Humans are stuff, just like any other feature of the world, that FAI would optimize, and on stuff-level it makes no difference that people prefer to be "free to optimize". You are "free to optimize" in a deterministic universe, it's the way this stuff is (being) arranged that makes the difference, and it's the content of human preference that says it shouldn't have some features like undeserved million-dollar bags falling from the sky, where undeserved is another function of stuff. An important subtlety of preference is that it makes different features of perhaps mutually exclusive possible scenarios depend on each other, so the fact that one should care about what could be and how it's related to what could be otherwise and even to how it's chosen what to actually realize is about scope of what preference describes, not about specific instance of preference. That is, in a manner of speaking, it's saying that you need an Int32, not a Bool to hold this variable, but that Int32 seems big enough.

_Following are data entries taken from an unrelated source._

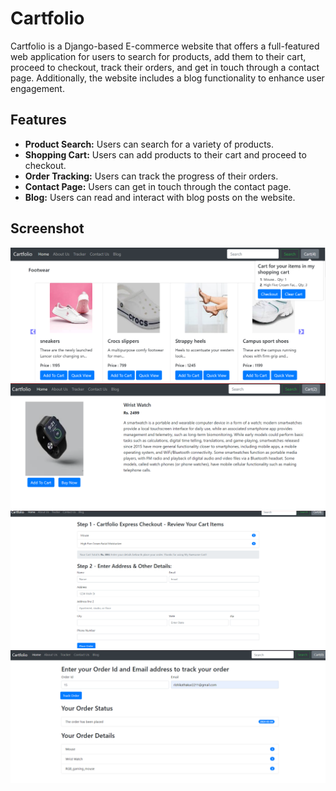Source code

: # Cartfolio

Cartfolio is a Django-based E-commerce website that offers a full-featured web application for users to search for products, add them to their cart, proceed to checkout, track their orders, and get in touch through a contact page. Additionally, the website includes a blog functionality to enhance user engagement.

## Features

- **Product Search:** Users can search for a variety of products.
- **Shopping Cart:** Users can add products to their cart and proceed to checkout.
- **Order Tracking:** Users can track the progress of their orders.
- **Contact Page:** Users can get in touch through the contact page.
- **Blog:** Users can read and interact with blog posts on the website.

## Screenshot
![Home Page](https://github.com/rishikathakur18/Cartf/blob/main/media/shop/images/c1.png)
![Product View Page](https://github.com/rishikathakur18/Cartf/blob/main/media/shop/images/c2.png)
![Checkout Page](https://github.com/rishikathakur18/Cartf/blob/main/media/shop/images/c3.png)
![Order Tracker](https://github.com/rishikathakur18/Cartf/blob/main/media/shop/images/c4.png)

Furthermore, considering the kind of dependence you described in that post you linked seems fundamental from a certain logical standpoint, for any system (not even "AI"). If you build the ontology for FAI on its epistemology, that is you don't consider it as already knowing anything but only as having its program that could interact with anything, then the possible futures and its own decision-making are already there (and it's all there is, from its point of view). All it can do, on this conceptual level, is to craft proofs (plans, designs of actions) that have the property of having certain internal dependencies in them, with the AI itself being the "current snapshot" of what it's planning. That's enough to handle the "free to optimize" requirement, given the right program.

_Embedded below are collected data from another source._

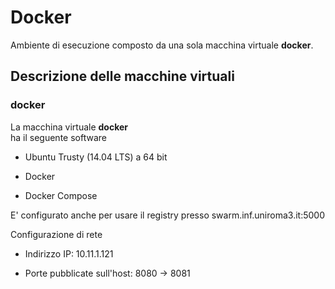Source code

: # Docker 

Ambiente di esecuzione composto da una sola macchina virtuale **docker**. 

## Descrizione delle macchine virtuali 

### docker

La macchina virtuale **docker**  
ha il seguente software 

* Ubuntu Trusty (14.04 LTS) a 64 bit 

* Docker 

* Docker Compose 

E' configurato anche per usare il registry presso swarm.inf.uniroma3.it:5000 

Configurazione di rete 

* Indirizzo IP: 10.11.1.121

* Porte pubblicate sull'host: 8080 -> 8081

Hmm, I'm essentially arguing that universal-enough FAI is "computable", that there is a program that computes a FAI for any given "creature", within a certain class of "creatures". I guess this problem is void, since obviously on the too-big-class side, for a small enough class this problem is in principle solvable, and for a big enough class it'll hit problems, if not conceptual then practical.
So the real question is about the characteristics of such class of systems for which it's easier to build an abstract FAI, that is a tool that takes a specimen of this class as a parameter and becomes a custom-made FAI for that specimen. This class needs to at least include humanity, and given the size of humanity's values, it needs to also include a lot of other stuff, for itself to be small enough to program explicitly. I currently expect a class of parameters of a manageable abstract FAI implementation to include even rocks and trees, since I don't see how to rigorously define and use in FAI theory the difference between these systems and us.
This also takes care of human values/humanity's values divide: these are just different systems to parameterize the FAI with, so there is no need for a theory of "value overlaps" distinct from a theory of "systems values". Another question is that "humanity" will probably be a bit harder to specify as parameter than some specific human or group of people.
Re: I suppose a similar question applies to humans.
Indeed - this objection is the same for any agent, including humans.
It doesn't seem to follow that the "should" term is inappropriate. If this is a reason for objecting to the "should" term, then the same argument concludes that it should not be used in a human context either.
'Will' does not serve exactly as well when considering agents with limited optimisation power (that is, any actual agent). Considering, for example, a Paperclip Maximiser that happens to be less intelligent than I am. I may be able to predict that Clippy will colonize Mars before he invades earth but also be quite sure that more paperclips would be formed if Clippy invaded Earth first. In this case I will likely want a word that means "would better serve to maximise the agent's expected utility even if the agent does not end up doing it".
One option is to take 'should' and make it the generic 'should<Agent>'. I'm not saying you should use 'should' (implicitly, 'should<Clippy>') to describe the action that Clippy would take if he had sufficient optimisation power. But I am saying that 'will' does not serve exactly as well.
I use "would-want" to indicate extrapolation. I.e., A wants X but would-want Y. This helps to indicate the implicit sensitivity to the exact extrapolation method, and that A does not actually represent a desire for Y at the current moment, etc. Similarly, A does X but would-do Y, A chooses X but would-choose Y, etc.
"Should" is a standard word for indicating moral obligation - it seems only sensible to use it in the context of other moral systems.
It's a good thing - from their point of view. They probably think that there should be more paperclips. The term "should" makes sense in the context of a set of preferences.
No, it's a paperclip-maximizing thing. From their point of view, and ours. No disagreement. They just care about what's paperclip-maximizing, not what's good.
This is not a real point of disagreement.
IMO, in this context, "good" just means "favoured by this moral system". An action that "should" be performed is just one that would be morally obligatory - according to the specified moral system. Both terms are relative to a set of moral standards.
I was talking as though a paperclip maximiser would have morals that reflected their values. You were apparently assuming the opposite. Which perspective is better would depend on which particular paperclip maximiser was being examined.
Personally, I think there are often good reasons for morals and values being in tune with one another.